Exhausted and still half asleep, Ziya looked around him. Then he jumped up and fastened his cartridge belt and ran outside with his rifle in his hands. He found the commander standing in the darkness with his hands on his hips, and looking rather pleased. To his right stood two watchmen holding their rifles crossways, and on his left stood Resul and Yusuf the cook.
‘And now we have our clerk,’ he said, as soon as he saw Ziya. ‘Come over here. Look. We’ve brought in a live smuggler.’
Ziya looked in the direction the commander was pointing, and there, tied with rope to the base of one of the columns at the front of the building, was a broad-shouldered man the size of a wrestler. He was wearing black shalwar trousers, this man, and a grey T-shirt that emphasised the thickness of his neck. From time to time he’d look up to stare straight in the commander’s eyes and then he’d begin to speak, as rapidly as a machine gun. He was speaking Arabic, so no one could understand a thing he said, of course, beyond the three names he kept repeating — Muhammed, Ali and Mensur. The commander narrowed his eyes as they darted between the soldiers and the man tied to the column, and from time to time he shook his head, as if to say, ‘Just look at what I managed to drag in.’

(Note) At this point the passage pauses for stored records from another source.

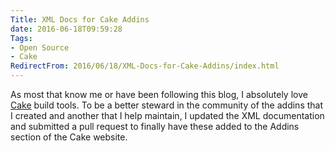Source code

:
 ```yaml
---
Title: XML Docs for Cake Addins
date: 2016-06-18T09:59:28
Tags:
- Open Source
- Cake
RedirectFrom: 2016/06/18/XML-Docs-for-Cake-Addins/index.html
---
```


As most that know me or have been following this blog, I absolutely love [Cake](http://cakebuild.net/) build tools. To be a better steward in the community of the addins that I created and another that I help maintain, I updated the XML documentation and submitted a pull request to finally have these added to the Addins section of the Cake website.
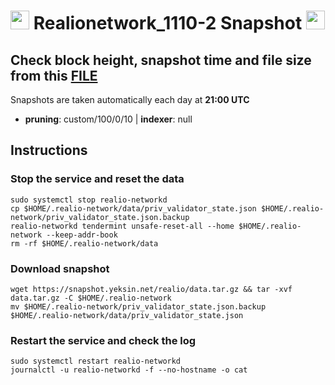 # <img src="https://user-images.githubusercontent.com/110628975/209976146-cf2d8cbc-475e-4780-8a28-027e74cf6d9a.png" width="30" alt=""> Realionetwork_1110-2 Snapshot <img src="https://user-images.githubusercontent.com/110628975/209973852-c4fc58fc-7a88-429b-97e9-47a693d6db9f.png" width="30"/>

## Check block height, snapshot time and file size from this <a href="https://snapshot.yeksin.net/realio/current_state.txt" target="_blank">FILE </a>

Snapshots are taken automatically each day at **21:00 UTC**

- **pruning**: custom/100/0/10 | **indexer**: null

## Instructions

### Stop the service and reset the data

```
sudo systemctl stop realio-networkd
cp $HOME/.realio-network/data/priv_validator_state.json $HOME/.realio-network/priv_validator_state.json.backup
realio-networkd tendermint unsafe-reset-all --home $HOME/.realio-network --keep-addr-book
rm -rf $HOME/.realio-network/data
```

### Download snapshot

```
wget https://snapshot.yeksin.net/realio/data.tar.gz && tar -xvf data.tar.gz -C $HOME/.realio-network
mv $HOME/.realio-network/priv_validator_state.json.backup $HOME/.realio-network/data/priv_validator_state.json
```

### Restart the service and check the log

```
sudo systemctl restart realio-networkd
journalctl -u realio-networkd -f --no-hostname -o cat
```
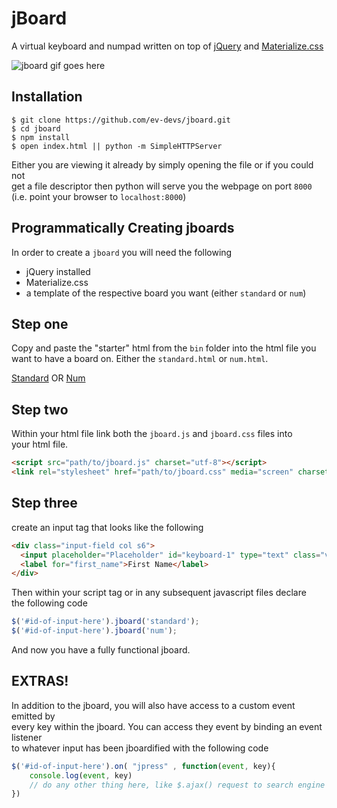 # jBoard
A virtual keyboard and numpad written on top of [jQuery](https://jquery.com/) and [Materialize.css](http://materializecss.com/)

![jboard gif goes here](jboard.gif)

## Installation
	$ git clone https://github.com/ev-devs/jboard.git
	$ cd jboard
	$ npm install
	$ open index.html || python -m SimpleHTTPServer

Either you are viewing it already by simply opening the file or if you could not  
get a file descriptor then python will serve you the webpage on port `8000`  
(i.e. point your browser to `localhost:8000`)

## Programmatically Creating jboards

In order to create a `jboard` you will need the following

 * jQuery installed
 * Materialize.css
 * a template of the respective board you want (either `standard` or `num`)

## Step one

Copy and paste the "starter" html from the `bin` folder into the html file you  
want to have a board on. Either the  `standard.html` or `num.html`.

<a href="./bin/standard.html" target="_blank">Standard</a> OR <a href="./bin/num.html" target="_blank">Num</a>


## Step two

Within your html file link both the `jboard.js` and `jboard.css` files into   
your html file.

```html
<script src="path/to/jboard.js" charset="utf-8"></script>
<link rel="stylesheet" href="path/to/jboard.css" media="screen" charset="utf-8">
```
## Step three

create an input tag that looks like the following

```html
<div class="input-field col s6">
  <input placeholder="Placeholder" id="keyboard-1" type="text" class="validate">
  <label for="first_name">First Name</label>
</div>
```

Then within your script tag or in any subsequent javascript files declare   
the following code
```javascript
$('#id-of-input-here').jboard('standard');
$('#id-of-input-here').jboard('num');
```

And now you have a fully functional jboard.

## EXTRAS!

In addition to the jboard, you will also have access to a custom event emitted by  
every key within the jboard. You can access they event by binding an event listener  
to whatever input has been jboardified with the following code

```javascript
$('#id-of-input-here').on( "jpress" , function(event, key){
	console.log(event, key)
	// do any other thing here, like $.ajax() request to search engine ;)
})
```
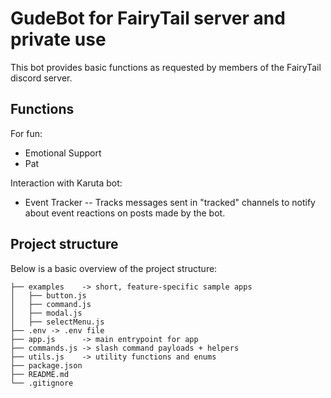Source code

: # GudeBot for FairyTail server and private use

This bot provides basic functions as requested by members of the FairyTail discord server.

## Functions
For fun:
- Emotional Support
- Pat


Interaction with Karuta bot:
  - Event Tracker
    -- Tracks messages sent in "tracked" channels to notify about event reactions on posts made by the bot.

## Project structure

Below is a basic overview of the project structure:

```
├── examples    -> short, feature-specific sample apps
│   ├── button.js
│   ├── command.js
│   ├── modal.js
│   ├── selectMenu.js
├── .env -> .env file
├── app.js      -> main entrypoint for app
├── commands.js -> slash command payloads + helpers
├── utils.js    -> utility functions and enums
├── package.json
├── README.md
└── .gitignore
```
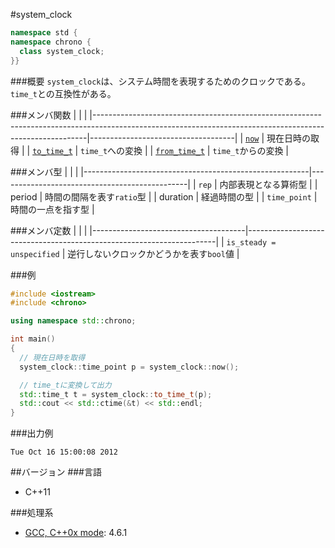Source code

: #system_clock
```cpp
namespace std {
namespace chrono {
  class system_clock;
}}
```

###概要
`system_clock`は、システム時間を表現するためのクロックである。
`time_t`との互換性がある。


###メンバ関数
| | |
|----------------------------------------------------------------------------------------------------------------------------------------------------------|------------------------------------|
| [`now`](./system_clock/now.md) | 現在日時の取得 |
| [`to_time_t`](./system_clock/to_time_t.md) | `time_t`への変換 |
| [`from_time_t`](./system_clock/from_time_t.md) | `time_t`からの変換 |


###メンバ型
| | |
|--------------------------------------------------------|-----------------------------------------------|
| `rep` | 内部表現となる算術型 |
| period | 時間の間隔を表す`ratio`型 |
| duration | 経過時間の型 |
| `time_point` | 時間の一点を指す型 |


###メンバ定数
| | |
|--------------------------------------|----------------------------------------------------------------------|
| `is_steady = unspecified` | 逆行しないクロックかどうかを表す`bool`値 |


###例
```cpp
#include <iostream>
#include <chrono>

using namespace std::chrono;

int main()
{
  // 現在日時を取得
  system_clock::time_point p = system_clock::now();

  // time_tに変換して出力
  std::time_t t = system_clock::to_time_t(p);
  std::cout << std::ctime(&t) << std::endl;
}
```

###出力例
```
Tue Oct 16 15:00:08 2012
```

##バージョン
###言語
- C++11

###処理系
- [GCC, C++0x mode](/implementation#gcc.md): 4.6.1


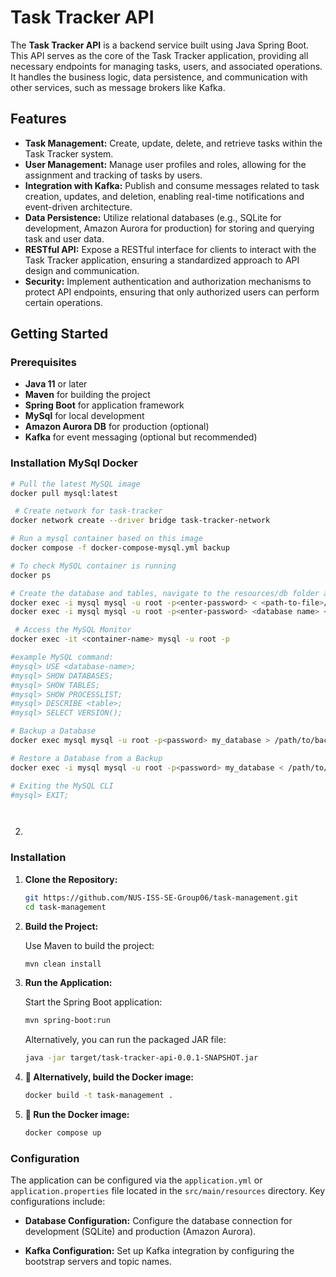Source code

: 
# Task Tracker API

The **Task Tracker API** is a backend service built using Java Spring Boot. This API serves as the core of the Task Tracker application, providing all necessary endpoints for managing tasks, users, and associated operations. It handles the business logic, data persistence, and communication with other services, such as message brokers like Kafka.

## Features

- **Task Management:** Create, update, delete, and retrieve tasks within the Task Tracker system.
- **User Management:** Manage user profiles and roles, allowing for the assignment and tracking of tasks by users.
- **Integration with Kafka:** Publish and consume messages related to task creation, updates, and deletion, enabling real-time notifications and event-driven architecture.
- **Data Persistence:** Utilize relational databases (e.g., SQLite for development, Amazon Aurora for production) for storing and querying task and user data.
- **RESTful API:** Expose a RESTful interface for clients to interact with the Task Tracker application, ensuring a standardized approach to API design and communication.
- **Security:** Implement authentication and authorization mechanisms to protect API endpoints, ensuring that only authorized users can perform certain operations.

## Getting Started

### Prerequisites

- **Java 11** or later
- **Maven** for building the project
- **Spring Boot** for application framework
- **MySql** for local development
- **Amazon Aurora DB** for production (optional)
- **Kafka** for event messaging (optional but recommended)

### Installation MySql Docker

   ```bash
   # Pull the latest MySQL image
   docker pull mysql:latest
   
    # Create network for task-tracker
   docker network create --driver bridge task-tracker-network
   
   # Run a mysql container based on this image
   docker compose -f docker-compose-mysql.yml backup
   
   # To check MySQL container is running
   docker ps
   
   # Create the database and tables, navigate to the resources/db folder and run the following commands with replacing the placeholders.
   docker exec -i mysql mysql -u root -p<enter-password> < <path-to-file>/create_database.sql   
   docker exec -i mysql mysql -u root -p<enter-password> <database name> < <path-to-file>/insert_user_group_category_records.sql   
   
    # Access the MySQL Monitor
   docker exec -it <container-name> mysql -u root -p
   
   #example MySQL command:
   #mysql> USE <database-name>;
   #mysql> SHOW DATABASES;
   #mysql> SHOW TABLES;
   #mysql> SHOW PROCESSLIST;
   #mysql> DESCRIBE <table>;
   #mysql> SELECT VERSION();
   
   # Backup a Database
   docker exec mysql mysql -u root -p<password> my_database > /path/to/backup/my_database_backup.sql
   
   # Restore a Database from a Backup
   docker exec -i mysql mysql -u root -p<password> my_database < /path/to/backup/my_database_backup.sql

   # Exiting the MySQL CLI
   #mysql> EXIT;
   
   
   
   
   ```
2. 
### Installation

1. **Clone the Repository:**

   ```bash
   git https://github.com/NUS-ISS-SE-Group06/task-management.git
   cd task-management
   ```

2. **Build the Project:**

   Use Maven to build the project:

   ```bash
   mvn clean install
   ```

3. **Run the Application:**

   Start the Spring Boot application:

   ```bash
   mvn spring-boot:run
   ```

   Alternatively, you can run the packaged JAR file:

   ```bash
   java -jar target/task-tracker-api-0.0.1-SNAPSHOT.jar
   ```
3. **🐳 Alternatively, build the Docker image:**

   ```bash
   docker build -t task-management .
   ```

3. **🐳 Run the Docker image:**
   ```bash
   docker compose up
   ```
   
### Configuration 

The application can be configured via the `application.yml` or `application.properties` file located in the `src/main/resources` directory. Key configurations include:

- **Database Configuration:**
  Configure the database connection for development (SQLite) and production (Amazon Aurora).

- **Kafka Configuration:**
  Set up Kafka integration by configuring the bootstrap servers and topic names.

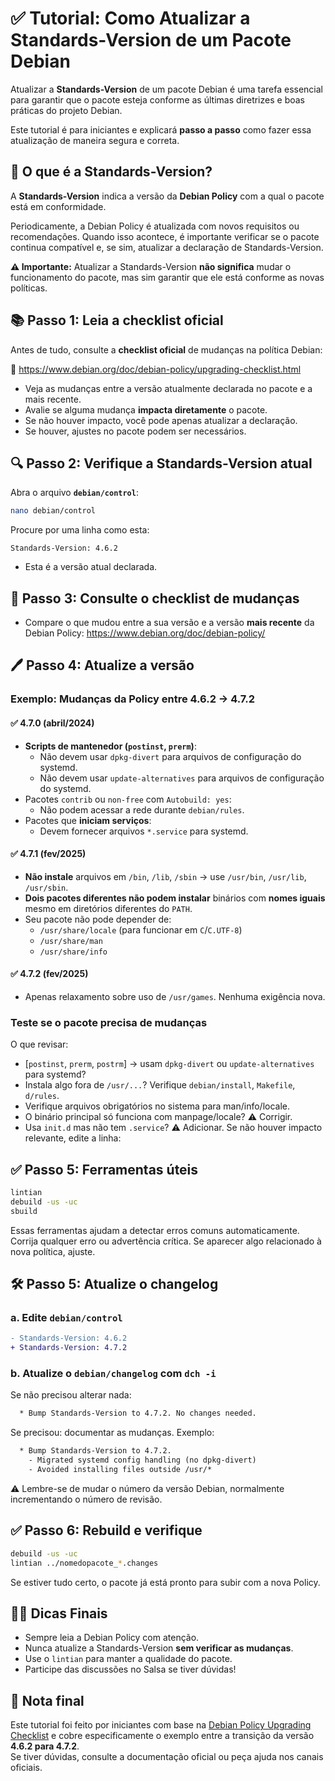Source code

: 
# ✅ Tutorial: Como Atualizar a Standards-Version de um Pacote Debian

Atualizar a **Standards-Version** de um pacote Debian é uma tarefa essencial para garantir que o pacote esteja conforme as últimas diretrizes e boas práticas do projeto Debian.

Este tutorial é para iniciantes e explicará **passo a passo** como fazer essa atualização de maneira segura e correta.

## 📝 O que é a Standards-Version?

A **Standards-Version** indica a versão da **Debian Policy** com a qual o pacote está em conformidade. 

Periodicamente, a Debian Policy é atualizada com novos requisitos ou recomendações. Quando isso acontece, é importante verificar se o pacote continua compatível e, se sim, atualizar a declaração de Standards-Version.

**⚠️ Importante:** Atualizar a Standards-Version **não significa** mudar o funcionamento do pacote, mas sim garantir que ele está conforme as novas políticas.

## 📚 Passo 1: Leia a checklist oficial

Antes de tudo, consulte a **checklist oficial** de mudanças na política Debian:

🔗 https://www.debian.org/doc/debian-policy/upgrading-checklist.html

- Veja as mudanças entre a versão atualmente declarada no pacote e a mais recente.
- Avalie se alguma mudança **impacta diretamente** o pacote.
- Se não houver impacto, você pode apenas atualizar a declaração.
- Se houver, ajustes no pacote podem ser necessários.


## 🔍 Passo 2: Verifique a Standards-Version atual

Abra o arquivo **`debian/control`**:

```bash
nano debian/control
```

Procure por uma linha como esta:

```plain
Standards-Version: 4.6.2
```

- Esta é a versão atual declarada.

## 📘 Passo 3: Consulte o checklist de mudanças 

- Compare o que mudou entre a sua versão e a versão **mais recente** da Debian Policy: https://www.debian.org/doc/debian-policy/


## 🖊️ Passo 4: Atualize a versão


### Exemplo: Mudanças da Policy entre 4.6.2 → 4.7.2

#### ✅ 4.7.0 (abril/2024)
- **Scripts de mantenedor (`postinst`, `prerm`)**:
  - Não devem usar `dpkg-divert` para arquivos de configuração do systemd.
  - Não devem usar `update-alternatives` para arquivos de configuração do systemd.
- Pacotes `contrib` ou `non-free` com `Autobuild: yes`:
  - Não podem acessar a rede durante `debian/rules`.
- Pacotes que **iniciam serviços**:
  - Devem fornecer arquivos `*.service` para systemd.

#### ✅ 4.7.1 (fev/2025)
- **Não instale** arquivos em `/bin`, `/lib`, `/sbin` → use `/usr/bin`, `/usr/lib`, `/usr/sbin`.
- **Dois pacotes diferentes não podem instalar** binários com **nomes iguais** mesmo em diretórios diferentes do `PATH`.
- Seu pacote não pode depender de:
  - `/usr/share/locale` (para funcionar em `C`/`C.UTF-8`)
  - `/usr/share/man`
  - `/usr/share/info`

#### ✅ 4.7.2 (fev/2025)
- Apenas relaxamento sobre uso de `/usr/games`. Nenhuma exigência nova.

### Teste se o pacote precisa de mudanças

O que revisar:
- [`postinst`, `prerm`, `postrm`] → usam `dpkg-divert` ou `update-alternatives` para systemd?
- Instala algo fora de `/usr/...`? Verifique `debian/install`, `Makefile`, `d/rules`.
- Verifique arquivos obrigatórios no sistema para man/info/locale.
- O binário principal só funciona com manpage/locale? ⚠️ Corrigir.
- Usa `init.d` mas não tem `.service`? ⚠️ Adicionar.
Se não houver impacto relevante, edite a linha:


## ✅ Passo 5: Ferramentas úteis

```bash
lintian
debuild -us -uc
sbuild
```

Essas ferramentas ajudam a detectar erros comuns automaticamente. Corrija qualquer erro ou advertência crítica. Se aparecer algo relacionado à nova política, ajuste.


## 🛠️ Passo 5: Atualize o changelog

### a. Edite `debian/control`

```diff
- Standards-Version: 4.6.2
+ Standards-Version: 4.7.2
```

### b. Atualize o `debian/changelog` com `dch -i`

Se não precisou alterar nada:

```txt
  * Bump Standards-Version to 4.7.2. No changes needed.
```

Se precisou: documentar as mudanças. Exemplo:

```txt
  * Bump Standards-Version to 4.7.2.
    - Migrated systemd config handling (no dpkg-divert)
    - Avoided installing files outside /usr/*
```

⚠️ Lembre-se de mudar o número da versão Debian, normalmente incrementando o número de revisão.

## ✅ Passo 6: Rebuild e verifique

```bash
debuild -us -uc
lintian ../nomedopacote_*.changes
```

Se estiver tudo certo, o pacote já está pronto para subir com a nova Policy.

## 🧑‍💻 Dicas Finais

- Sempre leia a Debian Policy com atenção.
- Nunca atualize a Standards-Version **sem verificar as mudanças**.
- Use o `lintian` para manter a qualidade do pacote.
- Participe das discussões no Salsa se tiver dúvidas!

## 📝 Nota final

Este tutorial foi feito por iniciantes com base na [Debian Policy Upgrading Checklist](https://www.debian.org/doc/debian-policy/upgrading-checklist.html) e cobre especificamente o exemplo entre a transição da versão **4.6.2 para 4.7.2**.  
Se tiver dúvidas, consulte a documentação oficial ou peça ajuda nos canais oficiais.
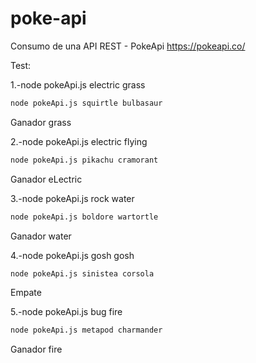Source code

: # poke-api
Consumo de una API REST - PokeApi https://pokeapi.co/ 

Test:

1.-node pokeApi.js electric grass
```bash
node pokeApi.js squirtle bulbasaur
```
Ganador grass

2.-node pokeApi.js electric flying
```bash
node pokeApi.js pikachu cramorant
```
Ganador eLectric

3.-node pokeApi.js rock water   
```bash
node pokeApi.js boldore wartortle 
```
Ganador water

4.-node pokeApi.js gosh gosh
```bash
node pokeApi.js sinistea corsola
```
Empate

5.-node pokeApi.js bug fire   
```bash
node pokeApi.js metapod charmander
```
Ganador fire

Then he turned to Resul. Pointing into the darkness in the direction of the mud-brick houses, he said, ‘Go and find someone over there who can translate for this animal.’
Resul rushed away, rifle in hand, and once he had loped across the barbed-wire fence there was no more to him than a pair of pounding feet.
‘Look here,’ the commander said to Ziya. ‘You’re the clerk so you should know. Has a smuggler ever been brought in alive on this border?’